What is required:
Nothing is needed except the lines below that run from the one with "tests/data/images/ --downsample_images 30" through the one with "20000 --radius 17", repeated exactly.

Data for this exercise below:

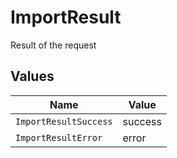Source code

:# ImportResult

Result of the request


## Values

| Name                  | Value                 |
| --------------------- | --------------------- |
| `ImportResultSuccess` | success               |
| `ImportResultError`   | error                 |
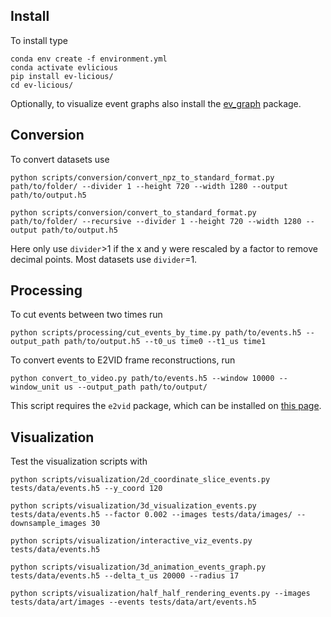 ## Install

To install type

    conda env create -f environment.yml
    conda activate evlicious
    pip install ev-licious/
    cd ev-licious/

Optionally, to visualize event graphs also install the [ev_graph](https://github.com/uzh-rpg/ev_graph) package.

## Conversion

To convert datasets use

    python scripts/conversion/convert_npz_to_standard_format.py path/to/folder/ --divider 1 --height 720 --width 1280 --output path/to/output.h5

    python scripts/conversion/convert_to_standard_format.py path/to/folder/ --recursive --divider 1 --height 720 --width 1280 --output path/to/output.h5

Here only use `divider`>1 if the x and y were rescaled by a factor to remove decimal points. Most datasets use `divider`=1.

## Processing

To cut events between two times run 

    python scripts/processing/cut_events_by_time.py path/to/events.h5 --output_path path/to/output.h5 --t0_us time0 --t1_us time1

To convert events to E2VID frame reconstructions, run 

    python convert_to_video.py path/to/events.h5 --window 10000 --window_unit us --output_path path/to/output/

This script requires the `e2vid` package, which can be installed on [this page](https://github.com/uzh-rpg/e2calib).

## Visualization

Test the visualization scripts with

    python scripts/visualization/2d_coordinate_slice_events.py tests/data/events.h5 --y_coord 120

    python scripts/visualization/3d_visualization_events.py tests/data/events.h5 --factor 0.002 --images tests/data/images/ --downsample_images 30

    python scripts/visualization/interactive_viz_events.py tests/data/events.h5

    python scripts/visualization/3d_animation_events_graph.py tests/data/events.h5 --delta_t_us 20000 --radius 17

    python scripts/visualization/half_half_rendering_events.py --images tests/data/art/images --events tests/data/art/events.h5

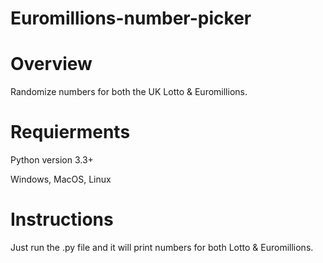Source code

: # Euromillions-number-picker

# Overview
Randomize numbers for both the UK Lotto & Euromillions.

# Requierments 
Python version 3.3+

Windows, MacOS, Linux


# Instructions
Just run the .py file and it will print numbers for both Lotto & Euromillions.

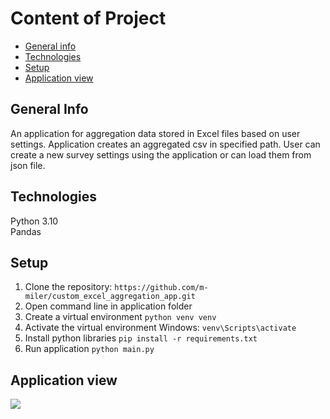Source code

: # Content of Project
* [General info](#general-info)
* [Technologies](#technologies)
* [Setup](#setup)
* [Application view](#application-view)

## General Info
An application for aggregation data stored in Excel files based on user settings.
Application creates an aggregated csv in specified path.
User can create a new survey settings using the application or can load them from json file.

## Technologies

Python 3.10 <br>
Pandas 

## Setup

1. Clone the repository: `https://github.com/m-miler/custom_excel_aggregation_app.git` <br>
2. Open command line in application folder <br>
3. Create a virtual environment `python venv venv` <br>
4. Activate the virtual environment Windows: `venv\Scripts\activate` <br>
4. Install python libraries `pip install -r requirements.txt` <br>
2. Run application  `python main.py` <br>

## Application view
 <img src="https://user-images.githubusercontent.com/62297597/217918473-779da1f6-738c-4aba-b65e-f6fa94d3d16c.png"></img>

End of Data for this exercise.

Task response:
    python scripts/visualization/3d_visualization_events.py tests/data/events.h5 --factor 0.002 --images tests/data/images/ --downsample_images 30

    python scripts/visualization/interactive_viz_events.py tests/data/events.h5

    python scripts/visualization/3d_animation_events_graph.py tests/data/events.h5 --delta_t_us 20000 --radius 17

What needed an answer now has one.